◆ HOW TO COMPLETE THIS TASK: Only the lines below starting at the one containing "## Java Samples" and ending at the one containing "## React.js Samples" belong in the answer, each copied exactly.

(Items listed in a dataset)
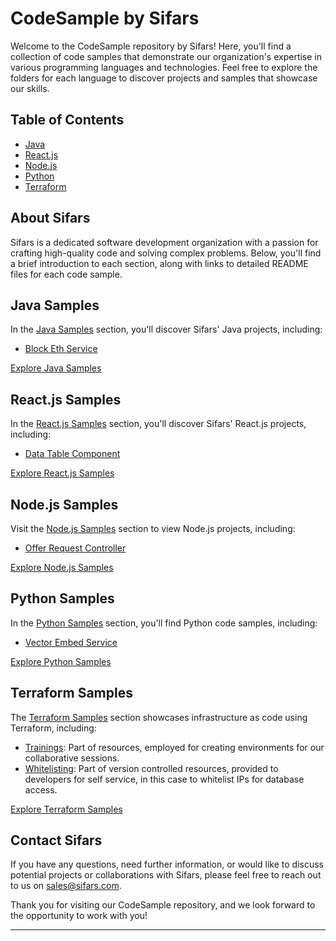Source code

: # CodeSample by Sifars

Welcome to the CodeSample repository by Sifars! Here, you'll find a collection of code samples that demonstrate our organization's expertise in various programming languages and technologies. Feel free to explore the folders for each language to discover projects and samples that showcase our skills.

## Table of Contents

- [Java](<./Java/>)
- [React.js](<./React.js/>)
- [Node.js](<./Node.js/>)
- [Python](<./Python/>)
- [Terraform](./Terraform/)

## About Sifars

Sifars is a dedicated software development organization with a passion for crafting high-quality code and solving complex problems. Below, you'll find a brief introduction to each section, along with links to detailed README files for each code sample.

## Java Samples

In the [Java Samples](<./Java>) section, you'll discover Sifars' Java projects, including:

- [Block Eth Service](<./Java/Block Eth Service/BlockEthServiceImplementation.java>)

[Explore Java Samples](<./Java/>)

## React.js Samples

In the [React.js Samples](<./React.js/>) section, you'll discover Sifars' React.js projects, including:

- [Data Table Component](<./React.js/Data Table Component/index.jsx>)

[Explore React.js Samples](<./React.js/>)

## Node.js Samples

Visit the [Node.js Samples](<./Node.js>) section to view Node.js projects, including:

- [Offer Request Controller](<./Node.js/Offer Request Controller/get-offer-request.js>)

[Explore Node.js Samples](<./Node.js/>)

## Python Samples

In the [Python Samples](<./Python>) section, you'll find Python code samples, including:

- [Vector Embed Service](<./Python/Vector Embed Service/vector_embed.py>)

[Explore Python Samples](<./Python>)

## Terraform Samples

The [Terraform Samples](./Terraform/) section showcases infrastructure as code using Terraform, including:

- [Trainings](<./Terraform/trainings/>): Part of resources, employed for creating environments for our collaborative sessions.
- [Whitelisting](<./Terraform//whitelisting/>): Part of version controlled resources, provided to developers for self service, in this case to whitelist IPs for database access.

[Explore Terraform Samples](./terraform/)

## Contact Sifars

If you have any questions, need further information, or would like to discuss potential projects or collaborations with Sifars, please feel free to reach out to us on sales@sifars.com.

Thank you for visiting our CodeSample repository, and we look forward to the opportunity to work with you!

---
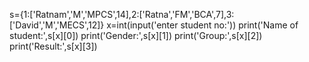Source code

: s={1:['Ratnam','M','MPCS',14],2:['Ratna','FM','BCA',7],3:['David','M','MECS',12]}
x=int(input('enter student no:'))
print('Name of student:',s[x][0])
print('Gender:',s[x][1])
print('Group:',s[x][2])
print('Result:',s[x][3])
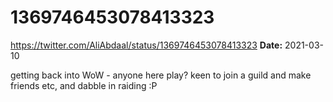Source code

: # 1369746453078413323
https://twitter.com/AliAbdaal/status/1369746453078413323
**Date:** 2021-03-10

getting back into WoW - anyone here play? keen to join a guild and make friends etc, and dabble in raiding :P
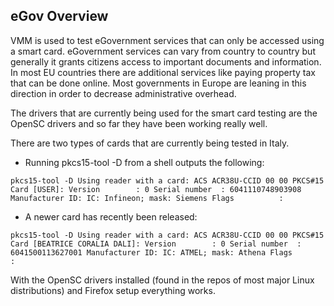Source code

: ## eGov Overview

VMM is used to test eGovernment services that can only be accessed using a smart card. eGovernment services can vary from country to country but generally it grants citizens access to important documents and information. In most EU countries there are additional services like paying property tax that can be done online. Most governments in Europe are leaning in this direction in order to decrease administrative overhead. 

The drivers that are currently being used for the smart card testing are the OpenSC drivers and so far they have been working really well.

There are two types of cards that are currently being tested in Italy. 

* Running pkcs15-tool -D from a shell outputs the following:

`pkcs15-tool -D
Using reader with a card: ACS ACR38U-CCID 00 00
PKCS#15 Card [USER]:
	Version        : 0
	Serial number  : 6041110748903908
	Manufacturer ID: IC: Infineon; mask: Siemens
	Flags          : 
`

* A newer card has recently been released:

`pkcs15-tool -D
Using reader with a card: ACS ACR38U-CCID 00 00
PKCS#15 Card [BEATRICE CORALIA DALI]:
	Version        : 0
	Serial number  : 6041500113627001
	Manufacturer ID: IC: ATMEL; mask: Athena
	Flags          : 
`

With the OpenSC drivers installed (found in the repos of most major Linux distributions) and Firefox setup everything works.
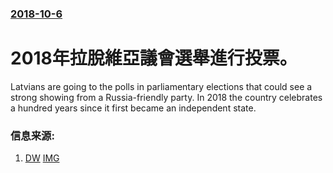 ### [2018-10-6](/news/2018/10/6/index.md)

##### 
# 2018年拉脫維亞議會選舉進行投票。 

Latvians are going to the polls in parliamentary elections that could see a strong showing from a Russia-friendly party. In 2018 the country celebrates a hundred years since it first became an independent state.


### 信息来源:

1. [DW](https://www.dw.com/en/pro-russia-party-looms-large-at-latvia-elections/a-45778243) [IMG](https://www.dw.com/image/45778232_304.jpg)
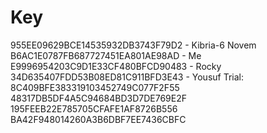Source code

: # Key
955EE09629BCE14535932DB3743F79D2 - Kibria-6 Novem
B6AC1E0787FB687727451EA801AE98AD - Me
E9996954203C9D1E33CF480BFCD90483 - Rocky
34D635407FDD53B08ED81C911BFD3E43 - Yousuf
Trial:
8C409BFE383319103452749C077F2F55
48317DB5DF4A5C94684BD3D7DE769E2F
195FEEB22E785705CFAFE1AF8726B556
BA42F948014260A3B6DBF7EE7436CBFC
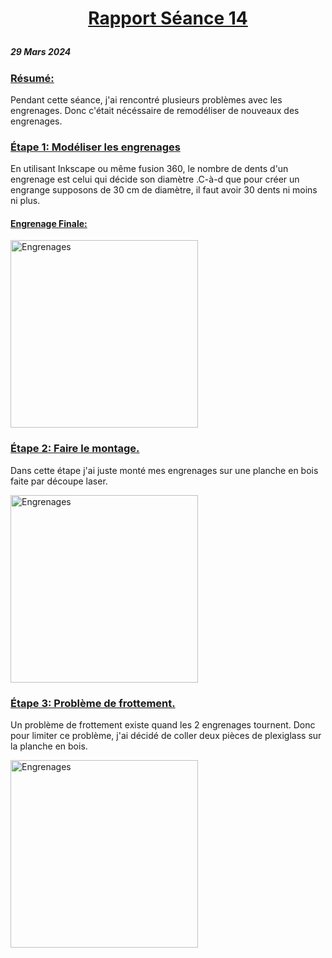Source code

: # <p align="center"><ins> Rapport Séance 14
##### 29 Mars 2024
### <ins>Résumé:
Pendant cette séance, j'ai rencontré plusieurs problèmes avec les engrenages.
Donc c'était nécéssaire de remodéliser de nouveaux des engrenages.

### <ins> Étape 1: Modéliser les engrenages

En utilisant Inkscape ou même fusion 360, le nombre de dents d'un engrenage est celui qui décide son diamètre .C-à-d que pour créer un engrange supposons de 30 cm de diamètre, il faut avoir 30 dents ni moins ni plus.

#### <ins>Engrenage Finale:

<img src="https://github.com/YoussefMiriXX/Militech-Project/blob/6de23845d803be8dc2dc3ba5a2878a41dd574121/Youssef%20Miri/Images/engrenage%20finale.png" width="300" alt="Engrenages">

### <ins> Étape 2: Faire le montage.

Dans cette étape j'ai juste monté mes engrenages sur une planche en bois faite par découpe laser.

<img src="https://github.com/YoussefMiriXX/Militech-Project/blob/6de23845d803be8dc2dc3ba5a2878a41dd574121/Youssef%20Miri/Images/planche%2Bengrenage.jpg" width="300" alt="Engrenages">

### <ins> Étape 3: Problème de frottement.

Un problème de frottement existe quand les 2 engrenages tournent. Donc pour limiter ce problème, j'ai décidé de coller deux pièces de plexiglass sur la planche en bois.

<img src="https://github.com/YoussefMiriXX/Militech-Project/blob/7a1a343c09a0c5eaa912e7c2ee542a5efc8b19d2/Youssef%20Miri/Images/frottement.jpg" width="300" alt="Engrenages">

==

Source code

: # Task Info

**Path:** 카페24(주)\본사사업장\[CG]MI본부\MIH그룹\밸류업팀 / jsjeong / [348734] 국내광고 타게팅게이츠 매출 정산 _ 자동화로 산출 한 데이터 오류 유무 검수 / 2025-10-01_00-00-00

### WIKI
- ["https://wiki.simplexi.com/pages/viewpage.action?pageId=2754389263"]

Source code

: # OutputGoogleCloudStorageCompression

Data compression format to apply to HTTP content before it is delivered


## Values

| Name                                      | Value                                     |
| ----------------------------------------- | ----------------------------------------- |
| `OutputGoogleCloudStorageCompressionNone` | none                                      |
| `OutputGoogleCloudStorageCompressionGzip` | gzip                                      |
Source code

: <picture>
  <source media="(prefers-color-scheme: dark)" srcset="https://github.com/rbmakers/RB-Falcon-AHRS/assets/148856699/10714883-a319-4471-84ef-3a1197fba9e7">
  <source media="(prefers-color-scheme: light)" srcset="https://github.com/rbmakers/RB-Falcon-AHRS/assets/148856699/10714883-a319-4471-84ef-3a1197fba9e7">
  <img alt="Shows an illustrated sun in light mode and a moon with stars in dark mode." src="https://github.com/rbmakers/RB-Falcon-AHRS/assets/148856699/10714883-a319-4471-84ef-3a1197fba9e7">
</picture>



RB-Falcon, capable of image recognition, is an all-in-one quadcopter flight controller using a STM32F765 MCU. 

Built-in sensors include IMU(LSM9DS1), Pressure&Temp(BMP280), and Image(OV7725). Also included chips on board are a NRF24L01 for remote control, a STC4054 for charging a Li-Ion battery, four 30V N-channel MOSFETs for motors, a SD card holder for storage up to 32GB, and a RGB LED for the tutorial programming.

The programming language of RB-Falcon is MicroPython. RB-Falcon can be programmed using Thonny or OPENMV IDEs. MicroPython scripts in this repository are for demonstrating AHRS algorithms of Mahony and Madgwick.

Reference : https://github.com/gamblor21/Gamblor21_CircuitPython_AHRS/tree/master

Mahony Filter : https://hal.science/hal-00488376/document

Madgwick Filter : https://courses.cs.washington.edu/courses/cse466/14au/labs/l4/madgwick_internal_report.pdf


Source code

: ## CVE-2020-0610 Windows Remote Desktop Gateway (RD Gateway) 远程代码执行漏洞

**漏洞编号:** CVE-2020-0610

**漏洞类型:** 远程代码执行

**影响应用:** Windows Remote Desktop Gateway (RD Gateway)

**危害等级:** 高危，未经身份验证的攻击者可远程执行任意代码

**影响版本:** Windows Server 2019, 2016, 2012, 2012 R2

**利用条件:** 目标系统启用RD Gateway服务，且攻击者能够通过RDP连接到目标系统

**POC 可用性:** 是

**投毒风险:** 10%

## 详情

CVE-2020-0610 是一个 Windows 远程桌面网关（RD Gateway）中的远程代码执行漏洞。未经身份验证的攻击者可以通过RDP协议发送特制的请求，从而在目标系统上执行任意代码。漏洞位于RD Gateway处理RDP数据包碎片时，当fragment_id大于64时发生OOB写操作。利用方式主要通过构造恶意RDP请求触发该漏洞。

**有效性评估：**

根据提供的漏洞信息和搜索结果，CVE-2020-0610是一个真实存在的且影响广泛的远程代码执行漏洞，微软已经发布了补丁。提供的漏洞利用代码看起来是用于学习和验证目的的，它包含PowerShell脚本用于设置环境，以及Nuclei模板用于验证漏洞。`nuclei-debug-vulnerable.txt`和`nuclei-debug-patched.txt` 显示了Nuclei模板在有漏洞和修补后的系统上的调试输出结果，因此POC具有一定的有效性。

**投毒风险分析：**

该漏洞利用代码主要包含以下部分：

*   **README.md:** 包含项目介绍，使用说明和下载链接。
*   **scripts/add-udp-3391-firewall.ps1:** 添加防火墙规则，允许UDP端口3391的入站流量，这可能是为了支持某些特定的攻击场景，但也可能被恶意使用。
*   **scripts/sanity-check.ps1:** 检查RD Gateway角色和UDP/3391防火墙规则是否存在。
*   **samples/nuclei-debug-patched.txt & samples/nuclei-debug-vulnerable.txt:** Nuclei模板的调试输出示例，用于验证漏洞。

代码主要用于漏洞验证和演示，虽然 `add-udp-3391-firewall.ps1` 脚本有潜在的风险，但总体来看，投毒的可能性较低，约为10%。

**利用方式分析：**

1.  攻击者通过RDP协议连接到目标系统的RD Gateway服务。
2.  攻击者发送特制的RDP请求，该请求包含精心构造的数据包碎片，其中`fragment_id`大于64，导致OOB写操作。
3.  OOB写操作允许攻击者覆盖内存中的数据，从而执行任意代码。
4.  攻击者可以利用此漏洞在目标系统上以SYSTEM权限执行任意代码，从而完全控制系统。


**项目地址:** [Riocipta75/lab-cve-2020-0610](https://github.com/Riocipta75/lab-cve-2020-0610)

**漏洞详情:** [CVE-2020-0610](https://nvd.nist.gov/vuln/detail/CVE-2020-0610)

◆ ANSWER FOR THE TASK:
## Java Samples

In the [Java Samples](<./Java>) section, you'll discover Sifars' Java projects, including:

- [Block Eth Service](<./Java/Block Eth Service/BlockEthServiceImplementation.java>)

[Explore Java Samples](<./Java/>)

## React.js Samples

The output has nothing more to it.